Spirit of Alabama: Equestrian program serves blind and deaf children

This is the longest time that has passed between a story I’ve written and a follow-up report. 32 years ago I did a story on the Greene family in Talladega. Mariana Greene Henry was the daughter of Pat and Marilyn Greene. Due to complications of heart problems he died at the age of 31. Marianna had been involved in a special riding program in the Birmingham area and her dream was to start a program in the Talladega area. The one she hopes to develop will serve children at the Alabama Institute for the Deaf and Blind in Talladega.

So the Verzi family was determined to make their daughter’s dream come true. When I wrote the story decades ago, the family had only a small outdoor riding ring, but it was a start. Children began to come and a trained therapist worked with them as they began special therapy on horseback. At first the children were a little apprehensive, but with each visit their confidence grew, and today the Marianna Greene Henry Equestrian Arena is an important part of the AIDB program. Pat Greene, now 90 years old, takes great satisfaction in visiting the arena.

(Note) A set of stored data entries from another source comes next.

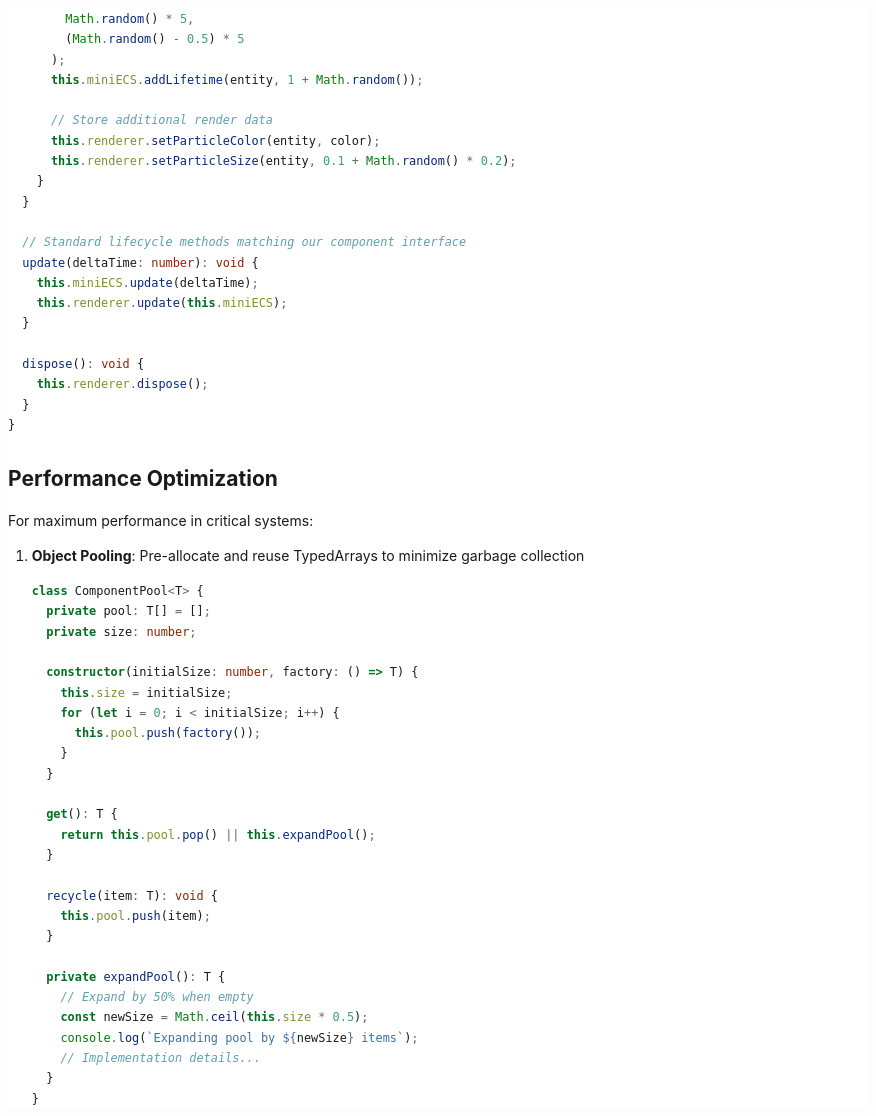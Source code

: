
 ```typescript
        Math.random() * 5,
        (Math.random() - 0.5) * 5
      );
      this.miniECS.addLifetime(entity, 1 + Math.random());
      
      // Store additional render data
      this.renderer.setParticleColor(entity, color);
      this.renderer.setParticleSize(entity, 0.1 + Math.random() * 0.2);
    }
  }
  
  // Standard lifecycle methods matching our component interface
  update(deltaTime: number): void {
    this.miniECS.update(deltaTime);
    this.renderer.update(this.miniECS);
  }
  
  dispose(): void {
    this.renderer.dispose();
  }
}
```

## Performance Optimization

For maximum performance in critical systems:

1. **Object Pooling**: Pre-allocate and reuse TypedArrays to minimize garbage collection
   ```typescript
   class ComponentPool<T> {
     private pool: T[] = [];
     private size: number;
     
     constructor(initialSize: number, factory: () => T) {
       this.size = initialSize;
       for (let i = 0; i < initialSize; i++) {
         this.pool.push(factory());
       }
     }
     
     get(): T {
       return this.pool.pop() || this.expandPool();
     }
     
     recycle(item: T): void {
       this.pool.push(item);
     }
     
     private expandPool(): T {
       // Expand by 50% when empty
       const newSize = Math.ceil(this.size * 0.5);
       console.log(`Expanding pool by ${newSize} items`);
       // Implementation details...
     }
   }
   ```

“You know the most satisfying thing is coming down and seeing the kids riding or waiting to ride and seeing the excitement and the expressions on their faces when they see the horses and get back on the horses,” Greene said . “They don’t realize they’re getting a benefit other than just pleasure out of it.”

Kate Storjohann is the lead program instructor at the arena. She has no doubt that the connection between riders and horses is almost immediate and extremely important to their therapy. The thing is, she’s not sure why.

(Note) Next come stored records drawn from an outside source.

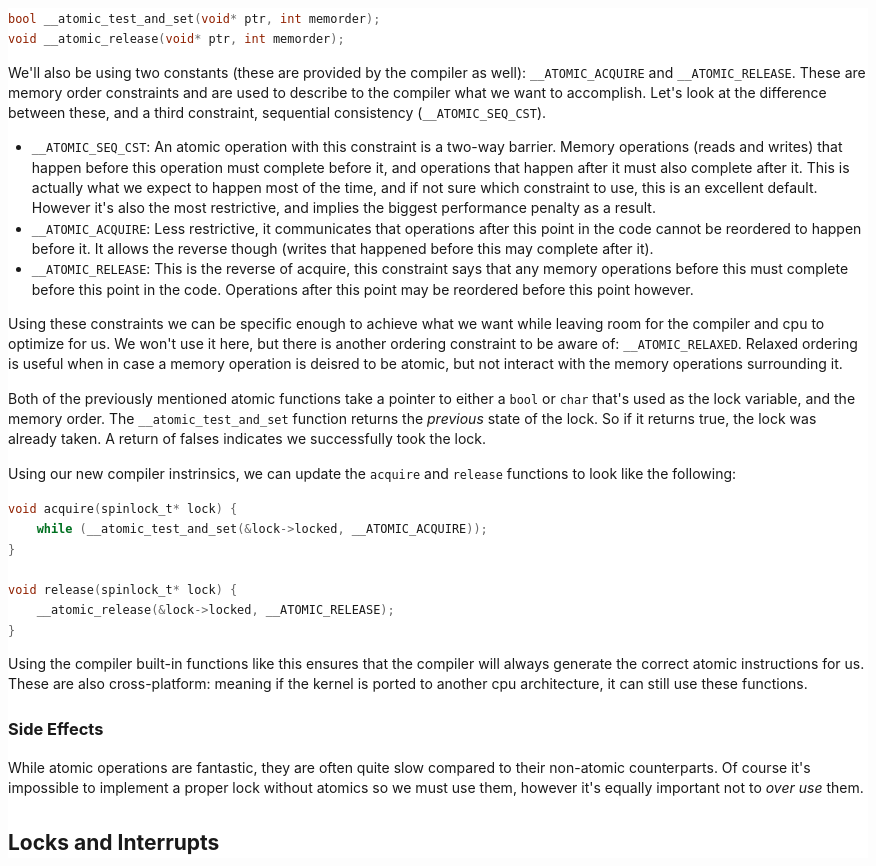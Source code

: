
 ```c
bool __atomic_test_and_set(void* ptr, int memorder);
void __atomic_release(void* ptr, int memorder);
```

We'll also be using two constants (these are provided by the compiler as well): `__ATOMIC_ACQUIRE` and `__ATOMIC_RELEASE`. These are memory order constraints and are used to describe to the compiler what we want to accomplish. Let's look at the difference between these, and a third constraint, sequential consistency (`__ATOMIC_SEQ_CST`).

- `__ATOMIC_SEQ_CST`: An atomic operation with this constraint is a two-way barrier. Memory operations (reads and writes) that happen before this operation must complete before it, and operations that happen after it must also complete after it. This is actually what we expect to happen most of the time, and if not sure which constraint to use, this is an excellent default. However it's also the most restrictive, and implies the biggest performance penalty as a result.
- `__ATOMIC_ACQUIRE`: Less restrictive, it communicates that operations after this point in the code cannot be reordered to happen before it. It allows the reverse though (writes that happened before this may complete after it).
- `__ATOMIC_RELEASE`: This is the reverse of acquire, this constraint says that any memory operations before this must complete before this point in the code. Operations after this point may be reordered before this point however.

Using these constraints we can be specific enough to achieve what we want while leaving room for the compiler and cpu to optimize for us. We won't use it here, but there is another ordering constraint to be aware of: `__ATOMIC_RELAXED`. Relaxed ordering is useful when in case a memory operation is deisred to be atomic, but not interact with the memory operations surrounding it.

Both of the previously mentioned atomic functions take a pointer to either a `bool` or `char` that's used as the lock variable, and the memory order. The `__atomic_test_and_set` function returns the *previous* state of the lock. So if it returns true, the lock was already taken. A return of falses indicates we successfully took the lock.

Using our new compiler instrinsics, we can update the `acquire` and `release` functions to look like the following:

```c
void acquire(spinlock_t* lock) {
    while (__atomic_test_and_set(&lock->locked, __ATOMIC_ACQUIRE));
}

void release(spinlock_t* lock) {
    __atomic_release(&lock->locked, __ATOMIC_RELEASE);
}
```

Using the compiler built-in functions like this ensures that the compiler will always generate the correct atomic instructions for us. These are also cross-platform: meaning if the kernel is ported to another cpu architecture, it can still use these functions.

### Side Effects

While atomic operations are fantastic, they are often quite slow compared to their non-atomic counterparts. Of course it's impossible to implement a proper lock without atomics so we must use them, however it's equally important not to *over use* them.

## Locks and Interrupts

“You know I don’t know that there’s actually an explanation for it, it’s just that there’s something really special and magical about getting on the back of a horse or developing a relationship with them on the ground,” she said. “They’re so intuitive to what we need as humans and they really read your emotions and feelings and respond in a non-judgmental way and they’re just special, special animals.”

Greene’s mission all these years to raise money to maintain programs at MGH Arena. Many regular donors make annual gifts, and some foundations also provide support. It takes time and effort to get that support every year, he said.

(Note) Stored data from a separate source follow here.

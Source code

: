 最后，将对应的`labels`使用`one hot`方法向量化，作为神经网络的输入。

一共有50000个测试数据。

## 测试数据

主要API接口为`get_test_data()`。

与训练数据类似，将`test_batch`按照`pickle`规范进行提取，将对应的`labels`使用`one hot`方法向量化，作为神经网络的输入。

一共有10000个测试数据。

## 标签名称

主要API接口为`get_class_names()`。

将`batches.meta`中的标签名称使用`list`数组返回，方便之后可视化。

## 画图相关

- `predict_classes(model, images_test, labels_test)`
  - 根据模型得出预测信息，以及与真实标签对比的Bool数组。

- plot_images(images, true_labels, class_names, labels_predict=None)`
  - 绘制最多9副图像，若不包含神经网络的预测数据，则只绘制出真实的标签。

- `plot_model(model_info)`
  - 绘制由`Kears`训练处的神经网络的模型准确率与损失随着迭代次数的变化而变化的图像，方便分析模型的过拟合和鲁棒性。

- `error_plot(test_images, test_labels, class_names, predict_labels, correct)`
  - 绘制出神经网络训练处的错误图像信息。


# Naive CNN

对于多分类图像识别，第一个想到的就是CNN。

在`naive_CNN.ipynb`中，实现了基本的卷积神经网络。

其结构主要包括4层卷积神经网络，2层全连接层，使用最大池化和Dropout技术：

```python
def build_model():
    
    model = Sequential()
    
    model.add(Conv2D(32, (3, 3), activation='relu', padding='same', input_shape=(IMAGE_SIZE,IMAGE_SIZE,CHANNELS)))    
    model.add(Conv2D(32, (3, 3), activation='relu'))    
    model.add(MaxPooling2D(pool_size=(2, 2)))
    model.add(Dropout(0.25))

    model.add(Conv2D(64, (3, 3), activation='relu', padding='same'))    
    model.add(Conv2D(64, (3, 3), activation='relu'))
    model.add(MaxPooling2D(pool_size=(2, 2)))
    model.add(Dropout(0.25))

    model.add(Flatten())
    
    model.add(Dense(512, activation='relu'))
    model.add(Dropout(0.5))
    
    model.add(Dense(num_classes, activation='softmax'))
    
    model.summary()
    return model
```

“During the pandemic, like most nonprofits, we suffered somewhat in fundraising,” he said. “But fortunately, we have a lot of major donors who donate every year and have for years and years. And so we’re on a very good footing in terms of our funding. But it takes a lot of money to run a program like that.”

Greene’s son Tim runs the arena and Pat likes it. He knows the operation is in good hands. This is good news for the youth who know the AIDB motto is “Deaf, Blind, No Limits”. Their therapy here helps them continue to achieve their dreams of independent living. Marianna Henry Greene would be delighted, wouldn’t she?